Les objectifs du premier ministre Justin Trudeau semblent déconnectés du protectionnisme de l'administration Trump.

La gifle de Donald Trump

CHRONIQUE / Une semaine avant de mettre les pieds au Canada pour la première fois, Donald Trump impose des tarifs de 25% sur l’acier et de 10% sur l’aluminium. C’est une véritable gifle de la part de l’administration américaine à la veille de la réunion du G7, où les leaders des pays industrialisés devraient plutôt mettre de côté leurs différends pour discuter des grands défis qui confrontent l’humanité.

Dès mercredi, les rumeurs en provenance de Whistler où se tenaient les travaux préparatoires du G7, ont fait état de difficultés graves d’arrimage entre les objectifs du Canada et le protectionnisme de l’administration Trump. Les fonctionnaires canadiens ont nié que les Américains faisaient dérailler les discussions et le bureau de M. Trudeau a tenu la même ligne optimiste: malgré leurs problèmes respectifs, les pays du G7 faisaient face au même défi, soit de bâtir une économie profitable pour tout le monde et non seulement pour les plus riches. L’annonce de jeudi sur les tarifs n’a pas laissé de doute. Elle confirme l’approche dure que Donald Trump adoptera dans Charlevoix. Les pays membres de l’Union européenne qui siègent au G7 seront furieux à l’endroit des États-Unis. C’est un mauvais présage pour les espoirs de Justin Trudeau de sortir du Sommet avec une déclaration commune forte sur les enjeux mis de l’avant par le Canada.

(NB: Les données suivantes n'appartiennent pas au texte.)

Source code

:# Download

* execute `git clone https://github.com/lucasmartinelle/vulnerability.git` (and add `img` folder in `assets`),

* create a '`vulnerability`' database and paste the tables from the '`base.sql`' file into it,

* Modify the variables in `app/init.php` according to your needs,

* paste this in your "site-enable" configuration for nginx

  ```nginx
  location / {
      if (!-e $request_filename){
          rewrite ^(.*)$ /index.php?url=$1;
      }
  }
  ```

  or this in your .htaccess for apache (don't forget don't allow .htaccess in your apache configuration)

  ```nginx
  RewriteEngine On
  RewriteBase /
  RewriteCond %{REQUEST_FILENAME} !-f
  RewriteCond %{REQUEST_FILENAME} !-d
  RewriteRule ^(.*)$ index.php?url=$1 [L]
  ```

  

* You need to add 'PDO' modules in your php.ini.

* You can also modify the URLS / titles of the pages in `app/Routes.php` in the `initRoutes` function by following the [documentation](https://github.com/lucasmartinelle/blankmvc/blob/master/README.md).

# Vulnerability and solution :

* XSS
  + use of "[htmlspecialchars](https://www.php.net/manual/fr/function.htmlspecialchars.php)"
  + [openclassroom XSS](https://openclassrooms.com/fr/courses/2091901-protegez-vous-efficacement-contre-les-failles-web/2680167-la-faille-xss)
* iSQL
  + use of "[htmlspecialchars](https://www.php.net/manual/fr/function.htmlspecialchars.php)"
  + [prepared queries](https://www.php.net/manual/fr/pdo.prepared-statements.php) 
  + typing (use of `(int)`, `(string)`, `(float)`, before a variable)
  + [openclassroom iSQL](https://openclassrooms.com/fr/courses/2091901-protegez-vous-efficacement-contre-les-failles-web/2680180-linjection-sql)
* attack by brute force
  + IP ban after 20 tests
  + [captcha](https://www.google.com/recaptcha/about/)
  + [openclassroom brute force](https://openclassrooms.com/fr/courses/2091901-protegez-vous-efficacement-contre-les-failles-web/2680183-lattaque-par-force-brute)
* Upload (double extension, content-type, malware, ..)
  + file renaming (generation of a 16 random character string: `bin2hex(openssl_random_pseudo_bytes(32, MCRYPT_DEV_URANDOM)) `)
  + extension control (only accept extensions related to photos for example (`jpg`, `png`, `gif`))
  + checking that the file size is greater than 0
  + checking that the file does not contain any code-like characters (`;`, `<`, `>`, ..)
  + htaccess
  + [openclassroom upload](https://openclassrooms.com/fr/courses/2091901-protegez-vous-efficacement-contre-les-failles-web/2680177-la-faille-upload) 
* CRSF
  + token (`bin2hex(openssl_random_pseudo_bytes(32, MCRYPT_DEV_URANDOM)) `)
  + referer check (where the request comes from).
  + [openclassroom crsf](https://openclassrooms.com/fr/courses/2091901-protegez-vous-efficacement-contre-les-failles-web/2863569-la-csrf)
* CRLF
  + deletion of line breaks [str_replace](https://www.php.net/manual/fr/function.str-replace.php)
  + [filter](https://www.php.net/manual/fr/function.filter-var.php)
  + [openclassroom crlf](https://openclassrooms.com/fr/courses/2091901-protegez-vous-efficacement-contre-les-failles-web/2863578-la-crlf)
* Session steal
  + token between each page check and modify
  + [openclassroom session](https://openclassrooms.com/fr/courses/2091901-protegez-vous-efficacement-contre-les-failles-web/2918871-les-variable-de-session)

En 2017, les dirigeants des pays industrialisés ont admis à la fin du G7 en Italie qu’ils avaient été incapables de trouver un terrain d’entente avec les États-Unis sur la lutte contre les changements climatiques. On peut s’attendre à la même conclusion cette année, mais les divisions pourraient mener à un constat d’échec beaucoup plus large, sur les questions économiques cette fois.

La semaine du pétrole

Outre le développement économique, le principal argument de Justin Trudeau sur Kinder Morgan, est le suivant: la participation de l’Alberta à l’imposition d’une taxe sur le carbone était conditionnelle à la réalisation du projet Trans Mountain. Le premier ministre a raison: pas de pipeline, pas de taxe sur les émissions de GES en Alberta. 

Le problème, c’est que la participation de la province à cette taxe dépend de la réélection du gouvernement néo-démocrate de Rachel Notley en 2019, ce qui est loin d’être acquis. Si les conservateurs de Jason Kenney prennent le pouvoir, le nouveau gouvernement fera une croix sur l’engagement de Mme Notley. 

L’autre argument du gouvernement fédéral est que l’échec de Trans Mountain aurait un impact dévastateur sur la confiance des investisseurs étrangers envers le Canada. Selon cette thèse, le pays serait perçu comme un endroit où les autorités fédérales sont incapables d’accueillir les grands projets d’infrastructures à cause du lobby des environnementalistes, des autochtones, ou des provinces. C’est un argument qui se défend, mais dont il est impossible de mesurer l’importance.

À Québec, l’opposition péquiste a un peu surpris cette semaine: le parti de Jean-François Lisée dénonce le pétrole des sables bitumineux, mais réclame des prix de l’essence moins élevés pour les automobilistes. Pourtant, les bas prix encouragent la consommation et la pollution…

Essentiellement, le PQ dénonce l’existence d’un cartel dans le prix de l’essence. Il demande que l’Office de protection du consommateur ait le mandat d’agir en ce domaine. Visiblement, Jean-François Lisée ignore l’ampleur des efforts d’enquête et d’écoute électronique qu’il faudrait instituer pour prendre les détaillants en défaut.

Tout ça m’a rappelé la bataille du regretté Claude Béchard contre les pétrolières, en 2007, un effort qui n’a même pas obtenu l’appui du PQ dans le temps.